“These program [ed. distributed programs] form the backbone of many modern internet services. For example, they power large databases that store data in the cloud. In my thesis, I introduce new techniques to find correctness bugs in distributed programs.” Srinidhi Nagendra, former PhD student at IRIF.
Link to his PhD thesis: Automated testing of distributed protocol implementations
I'm Srinidhi Nagendra, and recently I completed a Joint PhD in Computer Science from Université Paris Cité (IRIF) and Chennai Mathematical Institute. During my PhD, I was supervised by Constantin Enea and Mandayam Srivas. Prior to my PhD, I completed a Master of Science in Computer Science from Chennai Mathematical Institute, India.
I was initially trained as an engineer and worked as a Software Developer for a couple years. In trying to better understand the tools I was using and the algorithms I was implementing, I developed an interest in further studies which naturally led me to pursue research. In particular, I was interested in algorithms and programs that allowed multiple computers to talk and co-ordinate.
My thesis, titled “Automated testing of distributed protocol implementations”, focuses on ensuring the correctness of programs that allow different computers (processes) to coordinate and collectively solve a program (distributed programs). These programs form the backbone of many modern internet services. For example, they power large databases that store data in the cloud. Bugs in distributed programs can be costly since they cause downtimes in the internet services. It is also hard to implement the distributed programs correctly due to the complex nature of the underlying protocols. In my thesis, I introduce new techniques to find correctness bugs in distributed programs, thereby improving the reliability of the services built on top of them.
Distributed programs (implementations) follow rules defined by the distributed algorithm (model). There exists a large body of research that ensures the correctness of the model independent of the implementations. In my thesis, I leverage existing work done on the model, combine it with existing techniques to develop new techniques. I also show in the thesis that the new techniques are more effective in finding bugs and helping improve the reliability of distributed programs.
These are new techniques aimed directly at checking the correctness of the implementations. In each new technique, I borrow from the literature an existing approach that has not yet been applied to distributed programs and demonstrate their effectiveness. Netrix - introduces unit testing for distributed programs, WaypointRL - leverages Reinforcement Learning to automatically explore all possible states, and ModelFuzz - introduces a novel guidance mechanism to fuzz test distributed programs.
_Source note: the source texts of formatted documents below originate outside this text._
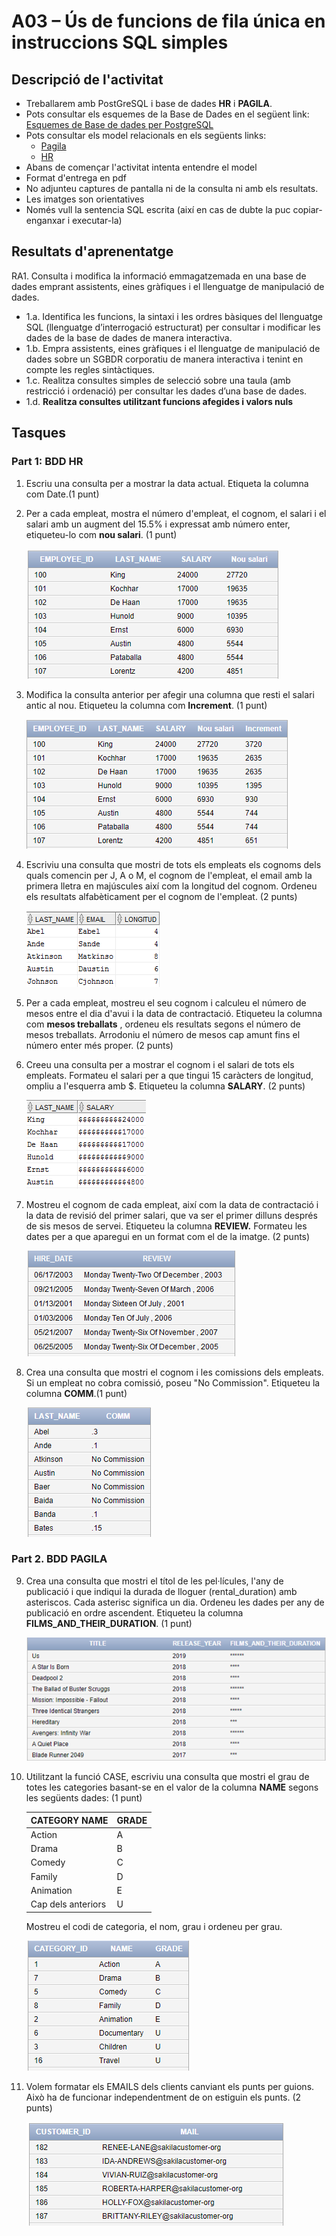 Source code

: # A03 – Ús de funcions de fila única en instruccions SQL simples

## Descripció de l'activitat

- Treballarem amb PostGreSQL i base de dades **HR** i **PAGILA**. 
- Pots consultar els esquemes de la Base de Dades en el següent link: [Esquemes de Base de dades per PostgreSQL](https://github.com/sapa-basededades/M02-M10-Bases-de-Dades/tree/main/1%20-%20Llenguatge%20SQL%20DML%20i%20DDL/DATABASES/POSTGRESQL)
- Pots consultar els model relacionals en els següents links:
  - [Pagila](https://github.com/sapa-basededades/M02-M10-Bases-de-Dades/blob/main/1%20-%20Llenguatge%20SQL%20DML%20i%20DDL/DATABASES/POSTGRESQL/08%20-%20Pagila/pagila-erm.png)
  - [HR]()
- Abans de començar l'activitat intenta entendre el model
- Format d'entrega en pdf
- No adjunteu captures de pantalla ni de la consulta ni amb els resultats.
- Les imatges son orientatives
- Només vull la sentencia SQL escrita (així en cas de dubte la puc copiar-enganxar i executar-la)

## Resultats d'aprenentatge

RA1. Consulta i modifica la informació emmagatzemada en una base de dades emprant assistents, eines gràfiques i el llenguatge de manipulació de dades.
- 1.a. Identifica les funcions, la sintaxi i les ordres bàsiques del llenguatge SQL (llenguatge d’interrogació estructurat) per consultar i modificar les dades de la base de dades de manera interactiva.
- 1.b. Empra assistents, eines gràfiques i el llenguatge de manipulació de dades sobre un SGBDR corporatiu de manera interactiva i tenint en compte les regles sintàctiques.
- 1.c. Realitza consultes simples de selecció sobre una taula (amb restricció i ordenació) per consultar les dades d’una base de dades.
- 1.d. **Realitza consultes utilitzant funcions afegides i valors nuls**

## Tasques

### Part 1: BDD HR

1. Escriu una consulta per a mostrar la data actual. Etiqueta la columna com Date.(1 punt)
2. Per a cada empleat, mostra el número d'empleat, el cognom, el salari i el salari amb un augment del 15.5% i expressat amb número enter, etiqueteu-lo com **nou salari**. (1 punt)

    ![Tabla](assets/m02_A03_im2.png?raw=true)

3. Modifica la consulta anterior per afegir una columna que resti el salari antic al nou. Etiqueteu la columna com **Increment**. (1 punt)

    ![Tabla](assets/m02_A03_im3.png?raw=true)

4. Escriviu una consulta que mostri de tots els empleats els cognoms dels quals comencin per J, A o M, el cognom de l'empleat, el email amb la primera lletra en majúscules així com la longitud del cognom. Ordeneu els resultats alfabèticament per el cognom de l'empleat. (2 punts)

    ![Tabla](assets/m02_A03_im4.png?raw=true)

5. Per a cada empleat, mostreu el seu cognom i calculeu el número de mesos entre el dia d'avui i la data de contractació. Etiqueteu la columna com **mesos treballats** , ordeneu els resultats segons el número de mesos treballats. Arrodoniu el número de mesos cap amunt fins el número enter més proper. (2 punts)
6. Creeu una consulta per a mostrar el cognom i el salari de tots els empleats. Formateu el salari per a que tingui 15 caràcters de longitud, ompliu a l'esquerra amb $. Etiqueteu la columna **SALARY**. (2 punts)

    ![Tabla](assets/m02_A03_im6.png?raw=true)

7. Mostreu el cognom de cada empleat, així com la data de contractació i la data de revisió del primer salari, que va ser el primer dilluns després de sis mesos de servei. Etiqueteu la columna **REVIEW.** Formateu les dates per a que aparegui en un format com el de la imatge. (2 punts)

    ![Tabla](assets/m02_A03_im7.png?raw=true)

8. Crea una consulta que mostri el cognom i les comissions dels empleats. Si un empleat no cobra comissió, poseu "No Commission". Etiqueteu la columna **COMM**.(1 punt)

    ![Tabla](assets/m02_A03_im8.png?raw=true)

### Part 2. BDD PAGILA

9. Crea una consulta que mostri el títol de les pel·lícules, l'any de publicació i que indiqui la durada de lloguer (rental\_duration) amb asteriscos. Cada asterisc significa un dia. Ordeneu les dades per any de publicació en ordre ascendent. Etiqueteu la columna **FILMS\_AND\_THEIR\_DURATION**. (1 punt)

    ![Tabla](assets/m02_A03_im9.png?raw=true)

10. Utilitzant la funció CASE, escriviu una consulta que mostri el grau de totes les categories basant-se en el valor de la columna **NAME** segons les següents dades: (1 punt)

    | CATEGORY NAME | GRADE |
    |---------------|-------|
    |Action |A|
    |Drama |B|
    |Comedy |C|
    |Family |D|
    |Animation|E|
    |Cap dels anteriors| U|

    Mostreu el codi de categoria, el nom, grau i ordeneu per grau.

    ![Tabla](assets/m02_A03_im10.png?raw=true)

11. Volem formatar els EMAILS dels clients canviant els punts per guions. Això ha de funcionar independentment de on estiguin els punts. (2 punts)

    ![Tabla](assets/m02_A03_im11.png?raw=true)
Demonstrating the new techniques resulted in novel tools that one can use to test distributed programs. The tools can be used to effectively test new or existing implementations of distributed programs - programs that power databases.
I have started a new journey as a Post doctoral researcher at Max Planck Institute for Software Systems working with Rupak Majumdar. Together, we aim to scale verification techniques such as Partial Order Reduction to verify Distributed programs.